I have been a very occasional contributor to the website Contested Terrain, which addressed antisemitism and other reactionary forms of thought in the anti-capitalist and anti-globalisation movement, from an emancipatory perspective. Its domain has lapsed and so it is currently residing in the where are they now file - hopefully temporarily. You can see it still at the wonderful archive.org, but I am going to re-post some things from it here. In this re-post, I will focus on the Occupy movement, whose second birthday it is right now.
The workshop was very much coming from a social justice perspective, where the term “anti-semitism” also includes “racism towards other ‘semitic peoples’”, i.e. “islamophobia” – hence in this workshop the use of the expression “anti-jewish oppression”. Apart from a little introduction to “anti-Jewish oppression” it was focused on an exchange of experiences of oppression on the intra-, inter-personal or institutional levels, in pairs.

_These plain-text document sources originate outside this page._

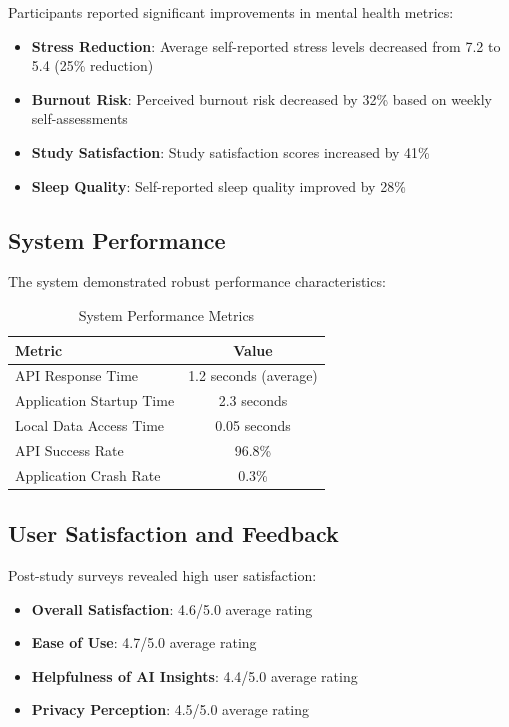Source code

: \documentclass[conference,10pt]{IEEEtran}
\begin{document}
Participants reported significant improvements in mental health metrics:

\begin{itemize}
\item \textbf{Stress Reduction}: Average self-reported stress levels decreased from 7.2 to 5.4 (25\% reduction)
\item \textbf{Burnout Risk}: Perceived burnout risk decreased by 32\% based on weekly self-assessments
\item \textbf{Study Satisfaction}: Study satisfaction scores increased by 41\%
\item \textbf{Sleep Quality}: Self-reported sleep quality improved by 28\%
\end{itemize}

\subsection{System Performance}

The system demonstrated robust performance characteristics:

\begin{table}[h]
\centering
\caption{System Performance Metrics}
\begin{tabular}{lc}
\toprule
\textbf{Metric} & \textbf{Value} \\
\midrule
API Response Time & 1.2 seconds (average) \\
Application Startup Time & 2.3 seconds \\
Local Data Access Time & 0.05 seconds \\
API Success Rate & 96.8\% \\
Application Crash Rate & 0.3\% \\
\bottomrule
\end{tabular}
\end{table}

\subsection{User Satisfaction and Feedback}

Post-study surveys revealed high user satisfaction:

\begin{itemize}
\item \textbf{Overall Satisfaction}: 4.6/5.0 average rating
\item \textbf{Ease of Use}: 4.7/5.0 average rating
\item \textbf{Helpfulness of AI Insights}: 4.4/5.0 average rating
\item \textbf{Privacy Perception}: 4.5/5.0 average rating
\end{itemize}
\end{document}
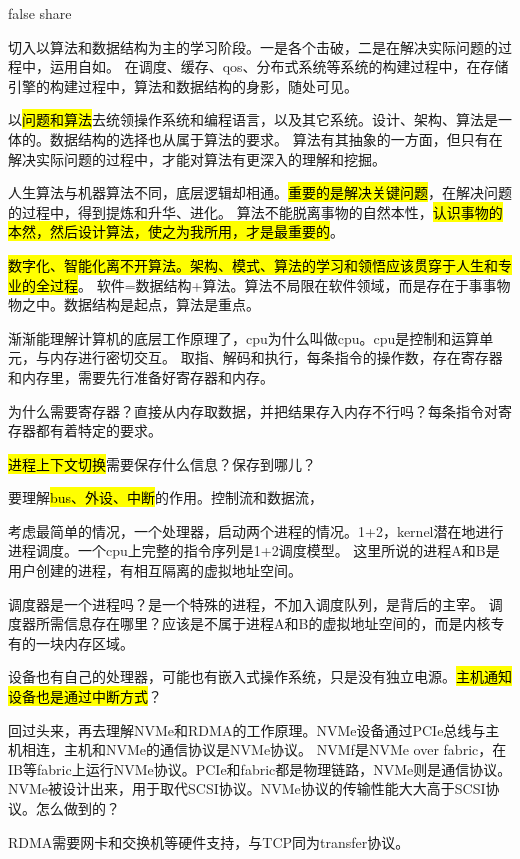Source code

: false share

\hrulefill

切入以算法和数据结构为主的学习阶段。一是各个击破，二是在解决实际问题的过程中，运用自如。
在调度、缓存、qos、分布式系统等系统的构建过程中，在存储引擎的构建过程中，算法和数据结构的身影，随处可见。

以\hl{问题和算法}去统领操作系统和编程语言，以及其它系统。设计、架构、算法是一体的。数据结构的选择也从属于算法的要求。
算法有其抽象的一方面，但只有在解决实际问题的过程中，才能对算法有更深入的理解和挖掘。

人生算法与机器算法不同，底层逻辑却相通。\hl{重要的是解决关键问题}，在解决问题的过程中，得到提炼和升华、进化。
算法不能脱离事物的自然本性，\hl{认识事物的本然，然后设计算法，使之为我所用，才是最重要的}。

\hl{数字化、智能化离不开算法。架构、模式、算法的学习和领悟应该贯穿于人生和专业的全过程}。
软件=数据结构+算法。算法不局限在软件领域，而是存在于事事物物之中。数据结构是起点，算法是重点。

\dotfill

渐渐能理解计算机的底层工作原理了，cpu为什么叫做cpu。cpu是控制和运算单元，与内存进行密切交互。
取指、解码和执行，每条指令的操作数，存在寄存器和内存里，需要先行准备好寄存器和内存。

为什么需要寄存器？直接从内存取数据，并把结果存入内存不行吗？每条指令对寄存器都有着特定的要求。

\hl{进程上下文切换}需要保存什么信息？保存到哪儿？

要理解\hl{bus、外设、中断}的作用。控制流和数据流，

考虑最简单的情况，一个处理器，启动两个进程的情况。1+2，kernel潜在地进行进程调度。一个cpu上完整的指令序列是1+2调度模型。
这里所说的进程A和B是用户创建的进程，有相互隔离的虚拟地址空间。

调度器是一个进程吗？是一个特殊的进程，不加入调度队列，是背后的主宰。
调度器所需信息存在哪里？应该是不属于进程A和B的虚拟地址空间的，而是内核专有的一块内存区域。

设备也有自己的处理器，可能也有嵌入式操作系统，只是没有独立电源。\hl{主机通知设备也是通过中断方式}？

\dotfill

回过头来，再去理解NVMe和RDMA的工作原理。NVMe设备通过PCIe总线与主机相连，主机和NVMe的通信协议是NVMe协议。
NVMf是NVMe over fabric，在IB等fabric上运行NVMe协议。PCIe和fabric都是物理链路，NVMe则是通信协议。
NVMe被设计出来，用于取代SCSI协议。NVMe协议的传输性能大大高于SCSI协议。怎么做到的？

RDMA需要网卡和交换机等硬件支持，与TCP同为transfer协议。

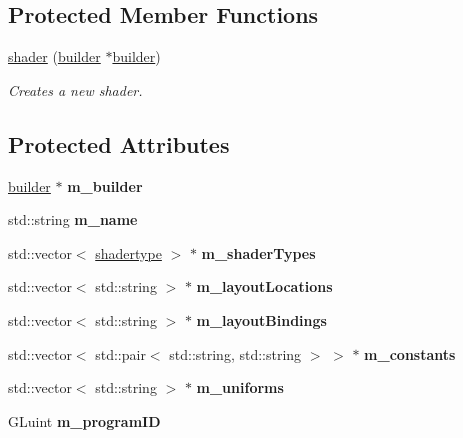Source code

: \subsection*{Protected Member Functions}
\begin{DoxyCompactItemize}
\item 
\hyperlink{classflounder_1_1shader_ae8c052148333a4c06a4dd31b56b072cf}{shader} (\hyperlink{classflounder_1_1shader_1_1builder}{builder} $\ast$\hyperlink{classflounder_1_1shader_1_1builder}{builder})
\begin{DoxyCompactList}\small\item\em Creates a new shader. \end{DoxyCompactList}\end{DoxyCompactItemize}
\subsection*{Protected Attributes}
\begin{DoxyCompactItemize}
\item 
\mbox{\label{classflounder_1_1shader_a47675b1cb14100368f3ed5ef7338458c}} 
\hyperlink{classflounder_1_1shader_1_1builder}{builder} $\ast$ {\bfseries m\+\_\+builder}
\item 
\mbox{\label{classflounder_1_1shader_aaf406b4f20956f8ae7ca76dc8daad869}} 
std\+::string {\bfseries m\+\_\+name}
\item 
\mbox{\label{classflounder_1_1shader_a7937368d5fb8efdeb1f7c6134c2a4a00}} 
std\+::vector$<$ \hyperlink{structflounder_1_1shadertype}{shadertype} $>$ $\ast$ {\bfseries m\+\_\+shader\+Types}
\item 
\mbox{\label{classflounder_1_1shader_ae59400c4ad8488e858ee043d0417eb1a}} 
std\+::vector$<$ std\+::string $>$ $\ast$ {\bfseries m\+\_\+layout\+Locations}
\item 
\mbox{\label{classflounder_1_1shader_a48e1ade301155186e47e335865fb81cf}} 
std\+::vector$<$ std\+::string $>$ $\ast$ {\bfseries m\+\_\+layout\+Bindings}
\item 
\mbox{\label{classflounder_1_1shader_a44c9cad46e853ab5991d77e0d0e1fde6}} 
std\+::vector$<$ std\+::pair$<$ std\+::string, std\+::string $>$ $>$ $\ast$ {\bfseries m\+\_\+constants}
\item 
\mbox{\label{classflounder_1_1shader_a121ff2a41dd77d13e9c75e6a17f03770}} 
std\+::vector$<$ std\+::string $>$ $\ast$ {\bfseries m\+\_\+uniforms}
\item 
\mbox{\label{classflounder_1_1shader_a308e8bf681df24612a43a165948c1a21}} 
G\+Luint {\bfseries m\+\_\+program\+ID}
\end{DoxyCompactItemize}
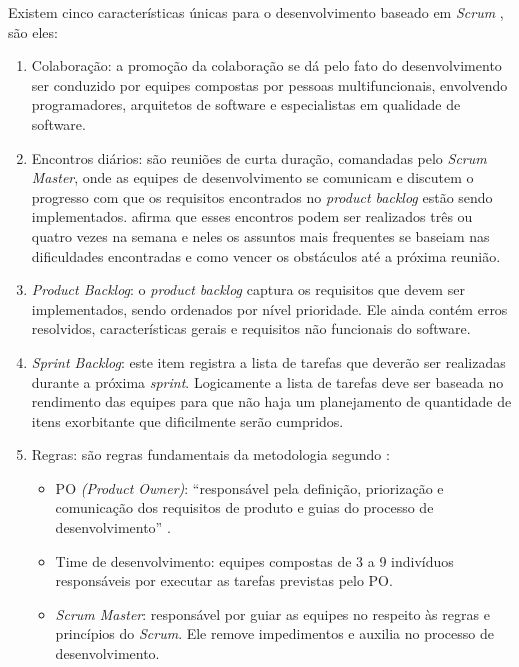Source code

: Existem cinco características únicas para o desenvolvimento baseado em \textit{Scrum} , são eles:

\begin{enumerate}
 \item Colaboração: a promoção da colaboração se dá pelo fato do desenvolvimento ser conduzido por equipes compostas por pessoas multifuncionais, envolvendo programadores, arquitetos de software e especialistas em qualidade de software.
 
 \item Encontros diários: são reuniões de curta duração, comandadas pelo \textit{Scrum Master}, onde as equipes de desenvolvimento se comunicam e discutem o progresso com que os requisitos encontrados no \textit{product backlog} estão sendo implementados.  afirma que esses encontros podem ser realizados três ou quatro vezes na semana e neles os assuntos mais frequentes se baseiam nas dificuldades encontradas e como vencer os obstáculos até a próxima reunião.
 
 \item \textit{Product Backlog}: o \textit{product backlog} captura os requisitos que devem ser implementados, sendo ordenados por nível prioridade. Ele ainda contém erros resolvidos, características gerais e requisitos não funcionais do software.
 
 \item \textit{Sprint Backlog}: este item registra a lista de tarefas que deverão ser realizadas durante a próxima \textit{sprint}. Logicamente a lista de tarefas deve ser baseada no rendimento das equipes para que não haja um planejamento de quantidade de itens exorbitante que dificilmente serão cumpridos. 
 
 \item Regras: são regras fundamentais da metodologia segundo :
 \begin{itemize}
  \item PO \textit{(Product Owner)}: ``responsável pela definição, priorização e comunicação dos requisitos de produto e guias do processo de desenvolvimento'' \cite[~p. 3, tradução nossa]{matharu2015empirical}.
  
  \item Time de desenvolvimento: equipes compostas de 3 a 9 indivíduos responsáveis por executar as tarefas previstas pelo PO.
 
  \item \textit{Scrum Master}: responsável por guiar as equipes no respeito às regras e princípios do \textit{Scrum}. Ele remove impedimentos e auxilia no processo de desenvolvimento.
  
 \end{itemize}
 
\end{enumerate}


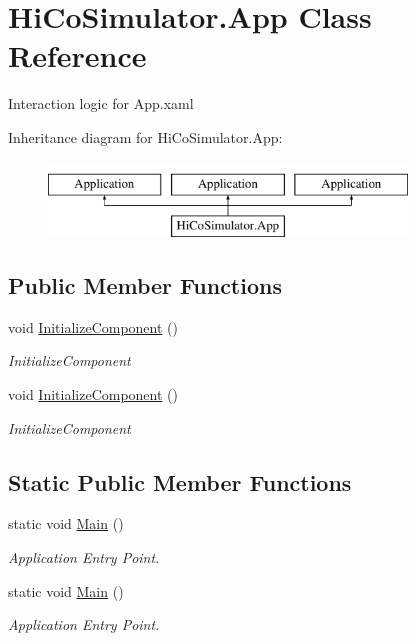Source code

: \hypertarget{class_hi_co_simulator_1_1_app}{}\section{Hi\+Co\+Simulator.\+App Class Reference}
\label{class_hi_co_simulator_1_1_app}


Interaction logic for App.\+xaml  


Inheritance diagram for Hi\+Co\+Simulator.\+App\+:\begin{figure}[H]
\begin{center}
\leavevmode
\includegraphics[height=2.000000cm]{class_hi_co_simulator_1_1_app}
\end{center}
\end{figure}
\subsection*{Public Member Functions}
\begin{DoxyCompactItemize}
\item 
void \hyperlink{class_hi_co_simulator_1_1_app_a0bc9334b2627124a4d4bbdbde2d14a49}{Initialize\+Component} ()
\begin{DoxyCompactList}\small\item\em Initialize\+Component \end{DoxyCompactList}\item 
void \hyperlink{class_hi_co_simulator_1_1_app_a0bc9334b2627124a4d4bbdbde2d14a49}{Initialize\+Component} ()
\begin{DoxyCompactList}\small\item\em Initialize\+Component \end{DoxyCompactList}\end{DoxyCompactItemize}
\subsection*{Static Public Member Functions}
\begin{DoxyCompactItemize}
\item 
static void \hyperlink{class_hi_co_simulator_1_1_app_abb5ff4d3d9123cab96e96cda9cb8619e}{Main} ()
\begin{DoxyCompactList}\small\item\em Application Entry Point. \end{DoxyCompactList}\item 
static void \hyperlink{class_hi_co_simulator_1_1_app_abb5ff4d3d9123cab96e96cda9cb8619e}{Main} ()
\begin{DoxyCompactList}\small\item\em Application Entry Point. \end{DoxyCompactList}\end{DoxyCompactItemize}


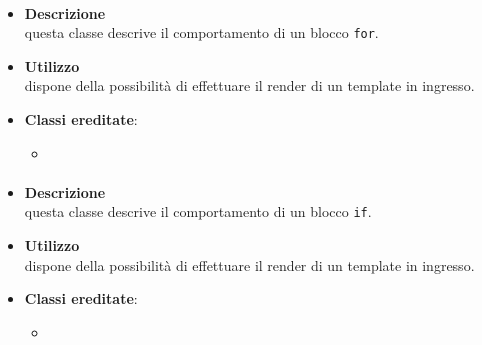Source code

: \paragraph{}
\label{\nogloxy{SWEDesigner::Server::Project::ParsedFor}}
\begin{itemize}
\item \textbf{Descrizione}\\
questa classe descrive il comportamento di un blocco \texttt{for}.
\item \textbf{Utilizzo}\\
dispone della possibilità di effettuare il render di un template in ingresso.
\item \textbf{Classi ereditate}:
\begin{itemize}
\item \hyperref[\nogloxy{SWEDesigner::Server::Project::ParsedInstruction}]{}
\end{itemize}
\end{itemize}

\paragraph{}
\label{\nogloxy{SWEDesigner::Server::Project::ParsedIf}}
\begin{itemize}
\item \textbf{Descrizione}\\
questa classe descrive il comportamento di un blocco \texttt{if}.
\item \textbf{Utilizzo}\\
dispone della possibilità di effettuare il render di un template in ingresso.
\item \textbf{Classi ereditate}:
\begin{itemize}
\item \hyperref[\nogloxy{SWEDesigner::Server::Project::ParsedInstruction}]{}
\end{itemize}
\end{itemize}

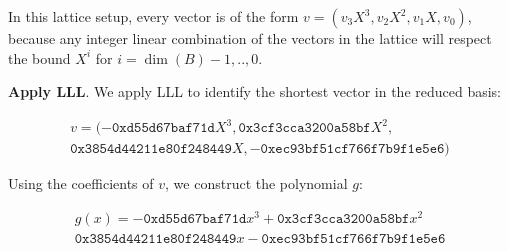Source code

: \documentclass[a4paper,12pt]{report}
\begin{document}
In this lattice setup, every vector is of the form $v = (v_3X^3, v_2X^2, v_1X, v_0)$, because any integer linear combination of the vectors in the lattice will respect the bound $X^i$ for $i=\dim(B)-1,..,0$.

\textbf{Apply LLL}. We apply LLL to identify the shortest vector in the reduced basis:

\[
    \begin{split}
    v = (-\texttt{0xd55d67baf71d}X^3, \texttt{0x3cf3cca3200a58bf}X^2, \\
    \texttt{0x3854d44211e80f248449}X, -\texttt{0xec93bf51cf766f7b9f1e5e6})
    \end{split}
\]

Using the coefficients of $v$, we construct the polynomial $g$:

\[
    \begin{split}
        g(x) = -\texttt{0xd55d67baf71d}x^3 +  \texttt{0x3cf3cca3200a58bf}x^2 \\
        \texttt{0x3854d44211e80f248449}x -\texttt{0xec93bf51cf766f7b9f1e5e6}
    \end{split}
\]
\end{document}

These were brought together and shared, followed by some talking. It had about 9 participants that stayed til the end, most of them Jewish.
It was acknowledged that antisemitism had been an issue here and there at OWS, but people had the perception that it was mostly a fringe phenomenon that gets criticisized when it pops up. Also, there was overall excitement about various Yom Kippur activities and JFREJ workshops that happened all over the week without any disturbances.
Meanwhile, a guy with a “Why do the Arabs hate the US?” sign was passing out leaflets on the Broadway side of Liberty Plaza with following passage:
As long as the great majority of Americans remain totally ignorant and uninvolved in our Israeli policy, the US government will continue to be hostage to Israel, Zionist Christians and American Jews. I am not a Jew hater. In fact, I consider them the smartest people in the world. This small minority of Americans, less than 3% of our population, have enormous power in all segments of American economy and government. Unfortunately, when it comes to Israel, these gifted people turn off their brains and think only with their hearts.”Argued with him for a while, seemed to be some US nationalist (“Pro-Palestinian? I am not an Arab lover!”) who said he wasn’t affiliated with any group. No other people seemed to take offense…Had another argument with a US-flag carrying whacko with no coherent political idea that sooner or later was talking about the 1% being the “rich Rothschilds and other such families” while he had no problem with capitalism or imperialism as such: “If you only work hard enough, you can be whatever you wanna be”.
Best sign of the day: “Shit is fucked up and bullshit”. Not antisemitic, and to the point.
“Marx believed that the conditions of life and work of the proletariat would force the working class to behave in ways that would ultimately transform society. In other words, what Marx said was: We’re not talking about going door-to-door and making workers into ideal socialists. You’ve got to take workers as they are, with all their contradictions, with all their nonsense. But the fact that society forces them to struggle begins to transform the working class. If white workers realize they can’t organize steel unless they organize black workers, that doesn’t mean they’re not racist. It means that they have to deal with their own reality, and that transforms them. Who were the workers who made the Russian Revolution? Sexists, nationalists, half of them illiterate. Who were the workers in Polish Solidarity? Anti-Semitic, whatever. That kind of struggle begins to transform people.”Schalom Libertad responded that it it is the struggle rather than the people who are as likely to be transformed - which seems more accurate in relation to Solidarnosc in Poland, which helped birth a deeply reactionary clerical nationalism, or "socialism in one country" in Russia, which ultimately became a nationalist, authoritarian and deeply conservative force not averse to mobilising popular antisemitism.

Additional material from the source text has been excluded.